I’m a pretty cynical guy when it comes to special interests and their desire to obtain a “free lunch” for themselves at taxpayers’ expense. So, rarely do things I read in the newspapers shock me. But, something said by film union flack John Hendry nearly made me fall out of my chair. He said, in reference to the latest report showing that the state’s massive subsidies for the film industry are an economic dead-end, that curtailing the industry’s subsidies “would amount to a tax hike.”
Clearly, what we have here is a failure to communicate. A tax hike is NOT a reduction in the amount of subsidy you receive from taxpayers (25 cents on the dollar in the case of the film industry). A tax hike is governments’ taking more of someone’s money than they previously did. See this recent post on combined reporting which is a genuine tax hike.
The film industry did not own or produce the 25 cents they are getting from taxpayers. Those who earned it did. Eliminating that giveaway would NOT raise taxes. Hendry is just plain wrong and either doesn’t understand the term or is making things up.
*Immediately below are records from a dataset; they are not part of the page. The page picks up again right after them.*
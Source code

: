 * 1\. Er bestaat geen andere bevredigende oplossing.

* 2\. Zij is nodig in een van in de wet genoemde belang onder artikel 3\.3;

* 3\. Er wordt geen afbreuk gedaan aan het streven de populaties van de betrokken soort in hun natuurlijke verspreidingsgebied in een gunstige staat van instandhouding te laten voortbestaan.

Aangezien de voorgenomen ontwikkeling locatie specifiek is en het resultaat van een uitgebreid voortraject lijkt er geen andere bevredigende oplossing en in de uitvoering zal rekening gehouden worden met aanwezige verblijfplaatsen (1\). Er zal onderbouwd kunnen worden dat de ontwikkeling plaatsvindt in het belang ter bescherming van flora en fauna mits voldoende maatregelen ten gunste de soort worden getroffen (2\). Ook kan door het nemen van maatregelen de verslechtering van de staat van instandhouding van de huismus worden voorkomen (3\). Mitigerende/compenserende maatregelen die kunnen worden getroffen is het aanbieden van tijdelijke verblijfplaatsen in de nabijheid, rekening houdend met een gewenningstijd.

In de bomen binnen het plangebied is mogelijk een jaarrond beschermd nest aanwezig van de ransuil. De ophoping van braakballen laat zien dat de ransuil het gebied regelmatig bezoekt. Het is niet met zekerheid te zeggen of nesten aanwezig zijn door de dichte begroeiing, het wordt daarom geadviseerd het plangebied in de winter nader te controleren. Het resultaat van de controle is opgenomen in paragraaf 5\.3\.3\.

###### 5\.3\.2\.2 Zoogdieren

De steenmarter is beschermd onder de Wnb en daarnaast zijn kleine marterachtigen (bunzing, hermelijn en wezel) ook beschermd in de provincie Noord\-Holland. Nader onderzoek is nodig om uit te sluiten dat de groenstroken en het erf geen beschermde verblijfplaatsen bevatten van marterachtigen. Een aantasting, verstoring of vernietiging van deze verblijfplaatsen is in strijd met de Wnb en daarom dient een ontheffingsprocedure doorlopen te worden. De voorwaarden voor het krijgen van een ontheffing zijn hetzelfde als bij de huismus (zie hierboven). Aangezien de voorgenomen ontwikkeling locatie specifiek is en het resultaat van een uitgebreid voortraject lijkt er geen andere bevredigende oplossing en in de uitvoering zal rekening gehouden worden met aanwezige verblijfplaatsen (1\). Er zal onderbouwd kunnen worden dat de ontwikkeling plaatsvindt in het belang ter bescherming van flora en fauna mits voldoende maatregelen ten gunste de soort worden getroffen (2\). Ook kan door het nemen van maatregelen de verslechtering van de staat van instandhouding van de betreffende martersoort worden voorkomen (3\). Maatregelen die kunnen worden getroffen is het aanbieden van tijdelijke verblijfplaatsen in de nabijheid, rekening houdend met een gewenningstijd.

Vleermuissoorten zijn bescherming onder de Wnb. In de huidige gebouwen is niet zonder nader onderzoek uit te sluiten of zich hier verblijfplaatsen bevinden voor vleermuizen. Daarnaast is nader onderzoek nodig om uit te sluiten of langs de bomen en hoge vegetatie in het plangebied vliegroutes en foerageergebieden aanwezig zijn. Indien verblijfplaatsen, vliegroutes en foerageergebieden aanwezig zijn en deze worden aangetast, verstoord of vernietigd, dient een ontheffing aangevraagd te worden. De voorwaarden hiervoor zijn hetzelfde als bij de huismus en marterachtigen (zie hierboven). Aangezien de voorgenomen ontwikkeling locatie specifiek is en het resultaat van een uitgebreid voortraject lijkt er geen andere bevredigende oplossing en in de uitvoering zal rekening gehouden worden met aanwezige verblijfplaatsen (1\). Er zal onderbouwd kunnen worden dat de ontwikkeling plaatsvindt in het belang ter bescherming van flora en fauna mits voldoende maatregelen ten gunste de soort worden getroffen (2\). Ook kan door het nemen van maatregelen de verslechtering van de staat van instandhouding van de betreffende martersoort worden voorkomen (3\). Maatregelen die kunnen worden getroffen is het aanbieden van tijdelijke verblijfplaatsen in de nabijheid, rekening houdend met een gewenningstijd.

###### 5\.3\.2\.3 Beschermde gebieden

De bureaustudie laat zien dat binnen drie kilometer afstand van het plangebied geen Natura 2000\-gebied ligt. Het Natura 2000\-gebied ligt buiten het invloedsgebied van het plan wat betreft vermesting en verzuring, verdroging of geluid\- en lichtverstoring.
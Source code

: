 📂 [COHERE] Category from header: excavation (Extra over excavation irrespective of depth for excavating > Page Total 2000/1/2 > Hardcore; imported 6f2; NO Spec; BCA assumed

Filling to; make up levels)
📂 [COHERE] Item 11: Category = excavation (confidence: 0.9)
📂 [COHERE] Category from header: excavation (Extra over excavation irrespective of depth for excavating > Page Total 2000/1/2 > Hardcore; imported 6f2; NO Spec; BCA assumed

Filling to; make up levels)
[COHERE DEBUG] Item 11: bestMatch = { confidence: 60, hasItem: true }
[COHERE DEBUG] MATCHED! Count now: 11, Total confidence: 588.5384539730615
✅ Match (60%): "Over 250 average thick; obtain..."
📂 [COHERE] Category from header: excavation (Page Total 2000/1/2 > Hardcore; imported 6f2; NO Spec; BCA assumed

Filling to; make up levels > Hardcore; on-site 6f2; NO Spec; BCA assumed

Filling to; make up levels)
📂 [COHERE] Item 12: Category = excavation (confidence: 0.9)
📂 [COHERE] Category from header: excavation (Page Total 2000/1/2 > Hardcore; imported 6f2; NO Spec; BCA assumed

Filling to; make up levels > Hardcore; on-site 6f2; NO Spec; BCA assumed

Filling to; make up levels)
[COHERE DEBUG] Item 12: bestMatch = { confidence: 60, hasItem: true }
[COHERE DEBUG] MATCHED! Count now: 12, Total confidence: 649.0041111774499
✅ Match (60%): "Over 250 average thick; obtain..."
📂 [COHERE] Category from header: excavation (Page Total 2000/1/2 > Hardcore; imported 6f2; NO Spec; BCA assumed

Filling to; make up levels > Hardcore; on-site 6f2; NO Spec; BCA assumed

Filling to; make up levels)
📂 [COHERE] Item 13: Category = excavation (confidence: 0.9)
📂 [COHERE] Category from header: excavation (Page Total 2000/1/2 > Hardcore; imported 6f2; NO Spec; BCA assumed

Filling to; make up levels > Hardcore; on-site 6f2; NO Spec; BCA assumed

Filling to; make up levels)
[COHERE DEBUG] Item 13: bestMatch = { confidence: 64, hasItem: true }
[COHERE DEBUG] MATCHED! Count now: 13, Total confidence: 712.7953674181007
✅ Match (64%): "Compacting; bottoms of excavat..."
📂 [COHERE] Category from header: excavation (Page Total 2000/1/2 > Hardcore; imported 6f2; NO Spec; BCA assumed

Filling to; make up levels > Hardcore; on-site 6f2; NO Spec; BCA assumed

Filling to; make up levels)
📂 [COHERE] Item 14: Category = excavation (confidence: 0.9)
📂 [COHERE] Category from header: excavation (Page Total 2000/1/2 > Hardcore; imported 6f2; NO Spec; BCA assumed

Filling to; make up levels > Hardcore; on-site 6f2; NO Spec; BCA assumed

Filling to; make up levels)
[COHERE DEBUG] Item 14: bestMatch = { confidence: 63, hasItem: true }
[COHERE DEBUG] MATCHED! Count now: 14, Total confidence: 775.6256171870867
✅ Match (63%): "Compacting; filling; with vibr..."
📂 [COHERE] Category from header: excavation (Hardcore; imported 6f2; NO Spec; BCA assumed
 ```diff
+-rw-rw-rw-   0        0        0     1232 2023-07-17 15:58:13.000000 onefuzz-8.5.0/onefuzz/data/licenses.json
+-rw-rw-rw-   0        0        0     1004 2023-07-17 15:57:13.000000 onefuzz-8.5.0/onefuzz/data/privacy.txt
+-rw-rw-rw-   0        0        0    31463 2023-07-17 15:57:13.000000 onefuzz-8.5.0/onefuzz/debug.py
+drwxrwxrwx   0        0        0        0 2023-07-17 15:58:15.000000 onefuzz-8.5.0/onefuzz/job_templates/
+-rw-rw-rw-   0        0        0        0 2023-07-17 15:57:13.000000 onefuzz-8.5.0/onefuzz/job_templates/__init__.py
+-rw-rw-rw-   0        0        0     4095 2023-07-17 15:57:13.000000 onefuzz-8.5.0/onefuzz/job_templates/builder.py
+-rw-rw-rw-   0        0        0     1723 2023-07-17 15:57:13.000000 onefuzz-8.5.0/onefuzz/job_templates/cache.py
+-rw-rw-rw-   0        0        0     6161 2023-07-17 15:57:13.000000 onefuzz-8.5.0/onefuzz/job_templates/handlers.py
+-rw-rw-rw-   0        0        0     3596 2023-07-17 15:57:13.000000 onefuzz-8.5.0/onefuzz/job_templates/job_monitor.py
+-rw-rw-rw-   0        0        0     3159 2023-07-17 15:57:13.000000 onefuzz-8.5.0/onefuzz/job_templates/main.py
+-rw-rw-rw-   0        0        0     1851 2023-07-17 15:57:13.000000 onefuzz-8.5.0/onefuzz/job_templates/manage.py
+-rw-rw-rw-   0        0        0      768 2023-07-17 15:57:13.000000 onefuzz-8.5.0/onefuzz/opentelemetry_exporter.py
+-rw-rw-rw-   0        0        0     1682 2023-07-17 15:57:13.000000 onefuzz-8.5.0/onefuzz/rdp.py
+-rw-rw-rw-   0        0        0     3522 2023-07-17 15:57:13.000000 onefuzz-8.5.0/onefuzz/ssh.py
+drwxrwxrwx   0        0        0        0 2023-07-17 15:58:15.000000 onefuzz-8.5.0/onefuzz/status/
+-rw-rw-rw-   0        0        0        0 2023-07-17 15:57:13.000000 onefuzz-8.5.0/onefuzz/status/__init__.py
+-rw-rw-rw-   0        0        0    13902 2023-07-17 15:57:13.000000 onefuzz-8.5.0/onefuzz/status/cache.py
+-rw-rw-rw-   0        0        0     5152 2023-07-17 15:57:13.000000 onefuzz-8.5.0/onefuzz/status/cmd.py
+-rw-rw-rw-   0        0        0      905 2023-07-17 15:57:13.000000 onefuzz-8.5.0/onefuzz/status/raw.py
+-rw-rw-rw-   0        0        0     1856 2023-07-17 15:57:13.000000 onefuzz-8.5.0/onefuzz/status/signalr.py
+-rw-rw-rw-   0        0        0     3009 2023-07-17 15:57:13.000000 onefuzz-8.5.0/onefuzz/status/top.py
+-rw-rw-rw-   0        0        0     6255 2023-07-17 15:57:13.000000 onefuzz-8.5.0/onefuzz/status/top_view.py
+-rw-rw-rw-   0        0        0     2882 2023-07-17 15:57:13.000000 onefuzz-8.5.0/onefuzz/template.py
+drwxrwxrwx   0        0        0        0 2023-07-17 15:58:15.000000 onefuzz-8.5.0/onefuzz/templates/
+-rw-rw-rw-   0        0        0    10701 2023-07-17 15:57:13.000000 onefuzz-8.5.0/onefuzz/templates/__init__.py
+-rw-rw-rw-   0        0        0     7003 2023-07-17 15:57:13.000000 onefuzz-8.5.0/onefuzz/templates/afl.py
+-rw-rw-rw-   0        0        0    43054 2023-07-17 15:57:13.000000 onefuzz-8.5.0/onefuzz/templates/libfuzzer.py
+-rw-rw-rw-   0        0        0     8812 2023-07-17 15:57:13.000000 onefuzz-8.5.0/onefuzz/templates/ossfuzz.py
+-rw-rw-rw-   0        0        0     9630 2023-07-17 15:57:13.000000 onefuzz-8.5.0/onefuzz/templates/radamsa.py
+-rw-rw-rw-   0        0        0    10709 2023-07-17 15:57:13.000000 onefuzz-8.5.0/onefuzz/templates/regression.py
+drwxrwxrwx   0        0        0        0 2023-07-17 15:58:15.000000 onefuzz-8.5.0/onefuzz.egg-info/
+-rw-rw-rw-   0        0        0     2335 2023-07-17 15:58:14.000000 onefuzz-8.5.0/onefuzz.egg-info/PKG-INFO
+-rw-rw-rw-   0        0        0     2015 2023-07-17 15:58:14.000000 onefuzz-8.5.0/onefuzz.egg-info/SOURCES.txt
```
There is the grey area of traditional tax credits and other incentives that are also being debated (legitimately as we face a massive deficit). Good tax policy is flat, fair, and simple. Tax incentives tend to be focused narrowly at politically-powerful groups. Eliminating some of them may be a net tax increase, but reducing such special interest breaks can contribute to good, long-term tax policy.
Ultimately, what we own belongs to us. When government takes more of it than it did before, that is a tax increase. If we don’t set the terms of the debate at the outset, we’ll never get anywhere (and maybe that is their point).